• I Don’t Have The Answers

    I Don’t Have The Answers

    Every day, I wake up, head to the computer, and write about my life as the father of an amazing child who has epilepsy. I’ve been doing it for more than three years. But I don’t feel like I have any more answers now than I did when I started.

    When I write, it’s from the perspective of a father trying to work out his thoughts and emotions on the page. I am not an expert. Wisdom comes from hindsight but we’re still in the thick of it. And every day I realize more and more of how much I don’t know.

    I don’t know how to minimize his pharmaceutical side effects. I don’t know how long he’ll be on the ketogenic diet. I don’t know whether there is something out there we haven’t tried. I don’t know what new medicine or technology is on the horizon that will help. I don’t know how to prepare him for the world with epilepsy. I don’t know what to do to get my son to stop seizing. I don’t know if he ever will.
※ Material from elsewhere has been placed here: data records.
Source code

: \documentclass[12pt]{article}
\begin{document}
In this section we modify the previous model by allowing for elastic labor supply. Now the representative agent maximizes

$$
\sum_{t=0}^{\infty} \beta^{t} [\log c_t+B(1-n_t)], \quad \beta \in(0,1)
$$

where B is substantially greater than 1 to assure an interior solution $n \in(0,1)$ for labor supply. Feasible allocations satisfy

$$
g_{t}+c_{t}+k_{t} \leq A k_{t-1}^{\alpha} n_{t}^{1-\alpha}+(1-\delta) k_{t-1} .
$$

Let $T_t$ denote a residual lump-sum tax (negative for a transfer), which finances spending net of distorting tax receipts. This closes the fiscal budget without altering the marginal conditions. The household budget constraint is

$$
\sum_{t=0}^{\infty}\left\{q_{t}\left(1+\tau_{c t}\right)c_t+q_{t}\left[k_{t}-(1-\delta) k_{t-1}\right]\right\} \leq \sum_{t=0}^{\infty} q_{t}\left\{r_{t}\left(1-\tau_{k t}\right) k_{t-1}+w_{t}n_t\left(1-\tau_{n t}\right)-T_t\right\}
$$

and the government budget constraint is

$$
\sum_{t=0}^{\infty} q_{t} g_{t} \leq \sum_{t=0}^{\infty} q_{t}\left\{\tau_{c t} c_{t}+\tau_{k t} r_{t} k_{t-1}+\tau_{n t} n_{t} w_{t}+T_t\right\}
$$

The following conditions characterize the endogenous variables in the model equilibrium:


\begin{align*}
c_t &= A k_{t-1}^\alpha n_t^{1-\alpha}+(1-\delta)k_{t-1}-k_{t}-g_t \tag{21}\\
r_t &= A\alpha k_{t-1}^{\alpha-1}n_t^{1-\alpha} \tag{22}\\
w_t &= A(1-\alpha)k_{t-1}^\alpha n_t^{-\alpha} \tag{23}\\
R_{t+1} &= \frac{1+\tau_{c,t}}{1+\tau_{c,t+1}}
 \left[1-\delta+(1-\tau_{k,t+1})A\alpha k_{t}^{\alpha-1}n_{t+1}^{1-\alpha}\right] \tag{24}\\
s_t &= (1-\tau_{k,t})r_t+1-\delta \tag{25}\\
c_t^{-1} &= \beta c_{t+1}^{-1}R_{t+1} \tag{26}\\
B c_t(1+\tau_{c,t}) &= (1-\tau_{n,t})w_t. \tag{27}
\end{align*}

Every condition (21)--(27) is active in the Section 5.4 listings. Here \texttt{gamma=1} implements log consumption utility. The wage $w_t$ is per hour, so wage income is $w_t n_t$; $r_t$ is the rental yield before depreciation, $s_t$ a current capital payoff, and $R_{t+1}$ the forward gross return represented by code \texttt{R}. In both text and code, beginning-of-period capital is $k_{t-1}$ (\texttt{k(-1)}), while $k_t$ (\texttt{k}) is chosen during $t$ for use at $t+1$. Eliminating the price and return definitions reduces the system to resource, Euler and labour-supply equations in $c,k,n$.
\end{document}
    An expert would have answers. An expert would know what to do. An expert would speak from the perspective of someone who has been through it. They know how the story ends or how the tension resolves. I don’t have any of those things.

    But here is what I do know. I know that I love my son more than anything. I know my wife and I are doing everything we can to keep him whole and to give him the best life that we can. I know that I need to be the best man and father for him. I know we need to take each moment as it comes and make the best choice we can with the information that we have. I know we have this moment right now, and I know that nothing else is guaranteed.


  • Safe And Sound

    Safe And Sound

    It was another rough night. My son had a seizure shortly after going to bed and at least three the next morning. Fortunately, he was sleeping in our bed. It’s easier to catch the seizures and take care of him when he is with us.

    Lately, he started doing this thing where, after he has a seizure, he’ll sit up and try to climb out of bed. He’s not awake, it’s more of an electrical impulse that triggers the circuits in his brain that signal him to move. We comfort him during the seizure and then perform early morning Aikido and redirect his impulse to move in the direction of his pillow. Within a few seconds, he is back asleep.

    I went through the process for two of his seizures that morning. Comfort, Aikido, sleep. After the last one, I laid in bed with my eyes open and stared at the ceiling. My mind drifted to the question that I still can’t face.

    What would happen if we weren’t there? Who would be there to comfort him? Who would be there to keep him safe?

    The idea of him doing this alone seems impossible. The idea of him never being able to be on his own is heartbreaking. The thought that I will someday not be here to take care of him, to keep him safe, and to comfort him is what keeps me awake.

    The early morning mind is cruel. It is also calculating. It takes advantage of my incoherence to pose unanswerable questions when my defenses are down. It plants unanswerable questions and then sits back to watch the show.

    The two solutions I usually come up with are curing epilepsy or becoming immortal. One is just as likely as the next but neither is likely be to solved in my lifetime. And so I am left with the fear of the future. Not for my sake, but for his. Because I was supposed to be the one that took care of him, that showed him how to be a good man and sent him into the world to make his own way.

    But I don’t know how to do that when I watch his body seize over and over. The more seizures he has, the more impossible it seems that he’ll be able to make his own way. I’m fighting back the inevitable reality that no matter what I do, I may fail.

    I hope I’m wrong.

    But even if I’m not, I’ll never stop fighting.


  • The Art Of Disappearing

    The Art Of Disappearing

    I’ve perfected my ability to disappear. Only, it’s not a magic trick. It’s the way I have trained myself over the years to deal with difficult situations.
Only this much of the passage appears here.